Maybe it's the chocolate. Or its reputation for neutrality. Or how much it's known for investing in the health, education and employment of its people. Whatever the reason, Switzerland is the world's happiest place, according to an analysis released Thursday of more than 150 countries.

The third World Happiness Report identifies Switzerland as the country with the best sense of well-being, taking the lead from Denmark, which fell to third after ranking first in the last two reports. Iceland came in second, and Norway and Canada placed fourth and fifth. Meanwhile, the United States comes in at No. 15, two spots higher than it did in 2013, when the last report came out (though still lower than the 2o12 report, when it ranked 11th).

Click on a country below to see how happy it is:

The report is produced by the Sustainable Development Solutions Network (SDSN), a group of leaders from academia, government and the private sector. The network was launched with the United Nations in 2012, though the U.N. is independent from both SDSN and the report.

The network based its rankings on surveys by the Gallup World Poll between 2012 and 2014. It also analyzed how six variables—including GDP per capita, healthy life expectancy and perceptions of corruption—help to explain each country's score.
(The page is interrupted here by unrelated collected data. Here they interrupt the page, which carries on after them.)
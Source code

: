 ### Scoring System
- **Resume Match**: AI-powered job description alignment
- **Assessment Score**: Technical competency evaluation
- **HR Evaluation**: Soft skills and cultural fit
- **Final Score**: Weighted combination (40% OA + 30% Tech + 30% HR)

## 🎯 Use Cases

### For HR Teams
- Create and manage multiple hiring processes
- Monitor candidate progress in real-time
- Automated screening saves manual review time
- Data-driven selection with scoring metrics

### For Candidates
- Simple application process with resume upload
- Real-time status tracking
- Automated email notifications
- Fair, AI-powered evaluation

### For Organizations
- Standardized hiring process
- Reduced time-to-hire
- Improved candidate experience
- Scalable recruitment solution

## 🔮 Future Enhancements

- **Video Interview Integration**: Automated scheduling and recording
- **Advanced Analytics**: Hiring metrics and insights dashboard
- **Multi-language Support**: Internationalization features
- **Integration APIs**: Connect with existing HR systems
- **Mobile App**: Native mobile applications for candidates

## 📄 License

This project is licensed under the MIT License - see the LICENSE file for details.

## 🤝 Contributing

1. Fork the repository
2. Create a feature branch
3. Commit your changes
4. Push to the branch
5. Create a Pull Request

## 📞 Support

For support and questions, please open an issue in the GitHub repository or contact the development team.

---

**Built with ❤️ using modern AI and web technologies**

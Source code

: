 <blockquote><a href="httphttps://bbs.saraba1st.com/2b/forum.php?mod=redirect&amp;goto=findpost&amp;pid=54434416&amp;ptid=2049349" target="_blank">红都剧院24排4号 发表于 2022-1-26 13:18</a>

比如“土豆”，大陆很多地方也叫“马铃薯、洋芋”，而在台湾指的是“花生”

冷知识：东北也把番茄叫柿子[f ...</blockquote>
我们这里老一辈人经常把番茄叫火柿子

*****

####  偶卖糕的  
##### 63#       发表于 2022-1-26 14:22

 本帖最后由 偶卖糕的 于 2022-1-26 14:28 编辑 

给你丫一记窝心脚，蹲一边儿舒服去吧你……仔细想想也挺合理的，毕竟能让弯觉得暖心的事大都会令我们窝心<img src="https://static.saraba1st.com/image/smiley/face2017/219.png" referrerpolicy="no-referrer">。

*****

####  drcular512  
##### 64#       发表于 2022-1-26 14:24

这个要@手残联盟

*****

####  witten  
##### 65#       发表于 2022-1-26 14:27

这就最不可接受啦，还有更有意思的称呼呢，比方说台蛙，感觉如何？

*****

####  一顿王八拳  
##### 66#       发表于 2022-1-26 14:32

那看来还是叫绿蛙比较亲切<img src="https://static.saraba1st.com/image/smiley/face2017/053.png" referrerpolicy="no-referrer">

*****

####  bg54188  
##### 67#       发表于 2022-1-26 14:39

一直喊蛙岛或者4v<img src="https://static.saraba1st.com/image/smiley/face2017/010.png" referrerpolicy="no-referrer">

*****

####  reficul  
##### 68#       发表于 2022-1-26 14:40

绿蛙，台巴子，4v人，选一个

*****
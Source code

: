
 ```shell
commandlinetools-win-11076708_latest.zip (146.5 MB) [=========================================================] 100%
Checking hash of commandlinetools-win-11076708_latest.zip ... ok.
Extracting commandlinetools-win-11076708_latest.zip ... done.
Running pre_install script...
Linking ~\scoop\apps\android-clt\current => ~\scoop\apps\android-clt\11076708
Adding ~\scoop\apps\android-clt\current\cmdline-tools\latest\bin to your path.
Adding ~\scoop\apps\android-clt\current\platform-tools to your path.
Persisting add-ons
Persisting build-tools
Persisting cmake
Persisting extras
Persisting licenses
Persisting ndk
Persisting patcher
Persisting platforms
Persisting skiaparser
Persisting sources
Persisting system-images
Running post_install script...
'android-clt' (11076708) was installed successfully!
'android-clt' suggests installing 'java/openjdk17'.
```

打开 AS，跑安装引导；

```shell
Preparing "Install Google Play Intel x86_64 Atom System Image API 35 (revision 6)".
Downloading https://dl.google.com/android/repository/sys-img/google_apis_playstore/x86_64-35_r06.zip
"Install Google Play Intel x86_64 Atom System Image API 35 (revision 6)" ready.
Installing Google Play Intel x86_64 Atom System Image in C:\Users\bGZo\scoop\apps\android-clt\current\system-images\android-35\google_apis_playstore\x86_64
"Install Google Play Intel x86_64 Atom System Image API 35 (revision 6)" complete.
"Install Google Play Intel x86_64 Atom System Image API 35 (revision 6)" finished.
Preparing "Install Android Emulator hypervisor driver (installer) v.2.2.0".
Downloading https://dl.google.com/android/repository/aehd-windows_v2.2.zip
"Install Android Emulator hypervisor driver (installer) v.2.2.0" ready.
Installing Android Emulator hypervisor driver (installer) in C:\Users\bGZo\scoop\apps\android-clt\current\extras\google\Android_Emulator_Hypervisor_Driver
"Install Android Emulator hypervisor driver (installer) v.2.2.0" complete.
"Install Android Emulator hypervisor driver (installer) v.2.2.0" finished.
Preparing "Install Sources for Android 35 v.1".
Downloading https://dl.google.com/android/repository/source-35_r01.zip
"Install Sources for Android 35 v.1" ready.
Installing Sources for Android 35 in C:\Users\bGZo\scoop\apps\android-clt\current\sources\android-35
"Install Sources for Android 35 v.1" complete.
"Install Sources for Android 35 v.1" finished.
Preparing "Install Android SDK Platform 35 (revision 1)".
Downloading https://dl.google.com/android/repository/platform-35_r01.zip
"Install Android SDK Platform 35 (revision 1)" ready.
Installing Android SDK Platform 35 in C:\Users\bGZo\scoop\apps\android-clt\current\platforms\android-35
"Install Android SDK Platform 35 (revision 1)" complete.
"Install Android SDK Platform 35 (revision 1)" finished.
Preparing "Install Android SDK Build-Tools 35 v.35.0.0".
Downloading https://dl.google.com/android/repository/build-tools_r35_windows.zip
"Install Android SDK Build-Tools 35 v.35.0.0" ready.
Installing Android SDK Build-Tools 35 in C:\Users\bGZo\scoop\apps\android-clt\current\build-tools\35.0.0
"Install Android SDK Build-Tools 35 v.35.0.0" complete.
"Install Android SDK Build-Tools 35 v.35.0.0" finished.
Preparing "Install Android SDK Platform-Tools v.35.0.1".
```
[Exhaustion is not a status symbol]

Part of the network's aim in creating the report is to encourage policymakers to do more to measure and improve citizens' happiness. Richard Layard, one of the report's co-authors and the director of the Wellbeing Program at the London School of Economics, said in a press conference that "our argument lying behind the whole report is policymakers should be making the happiness of the people their goals, which is not a new idea."

Layard went on to reference Thomas Jefferson's quote that "the care of human life and happiness and not their destruction is the first and only legitimate object of good government."

Layard also mentioned German Chancellor Angela Merkel as "the most interesting world leader on this," citing a wellbeing forum she held in 2013. The report highlights efforts by her and other governments to track happiness, such as a grant won by the city of Santa Monica, Calif. to study happiness among its citizens and an open letter written by Prime Minister Sheikh Mohammed bin Rashid Al Maktoum to United Arab Emirates federal employees.

Jeffrey Sachs, another co-author of the paper and the director of the Earth Institute at Columbia University, said he hopes U.N. members will include some measures of happiness when they meet in September to adopt Sustainable Development Goals. "I'm actually optimistic that we'll get there," he said.

The report also looked at the biggest changes in happiness from the three years before the global recession (2005 to 2007) to the three most recent years (2012 to 2014). Nicaragua, Zimbabwe and Ecuador saw the biggest increase, while Italy, Egypt and Greece saw the largest decline. The score in the United States fell slightly over that period.

And what about the least happy places on Earth? The bottom five were Rwanda, Benin, Syria, Burundi and Togo, where the overall score was less than half that of Switzerland's.